• Your goal
Note each line in the data below that holds "label", and copy it.

• Exercise data
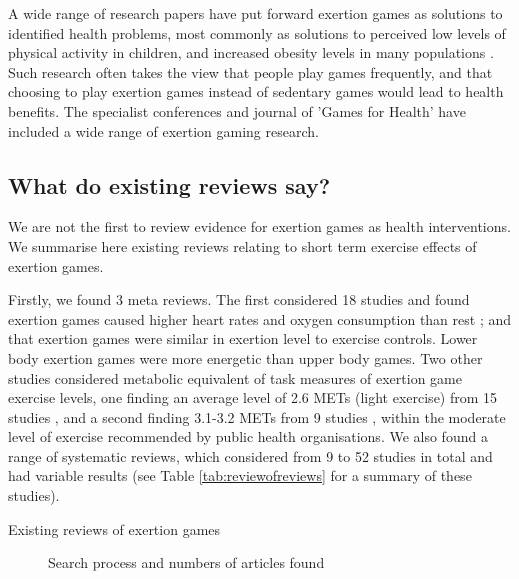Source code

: A wide range of research papers have put forward exertion games as solutions to identified health problems, most commonly as solutions to perceived low levels of physical activity in children, and increased obesity levels in many populations \cite{marshall2017misrepresentation}. Such research often takes the view that people play games frequently, and that choosing to play exertion games instead of sedentary games would lead to health benefits. The specialist conferences and journal of 'Games for Health' have included a wide range of exertion gaming research.

\subsection{What do existing reviews say?}

We are not the first to review evidence for exertion games as health interventions. We summarise here existing reviews relating to short term exercise effects of exertion games. 

Firstly, we found 3 meta reviews. The first considered 18 studies and found exertion games caused higher heart rates and oxygen consumption than rest \cite{Peng_2011}; and that exertion games were similar in exertion level to exercise controls. Lower body exertion games were more energetic than upper body games. Two other studies considered metabolic equivalent of task measures of exertion game exercise levels, one finding an average level of 2.6 METs (light exercise) from 15 studies \cite{Dutta2015EffectsReview}, and a second finding 3.1-3.2 METs from 9 studies \cite{barnett2011active}, within the moderate level of exercise recommended by public health organisations. We also found a range of systematic reviews, which considered from 9 to 52 studies in total and had variable results (see  Table \ref{tab:reviewofreviews} for a summary of these studies).   

\begin{table}[]
    \caption{Existing reviews of exertion games}
    \label{tab:reviewofreviews}

\end{table}

\begin{figure}[]

\caption{Search process and numbers of articles found} \label{fig:flowchart}
\end{figure}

• Solution to the exercise
    \label{tab:reviewofreviews}
\caption{Search process and numbers of articles found} \label{fig:flowchart}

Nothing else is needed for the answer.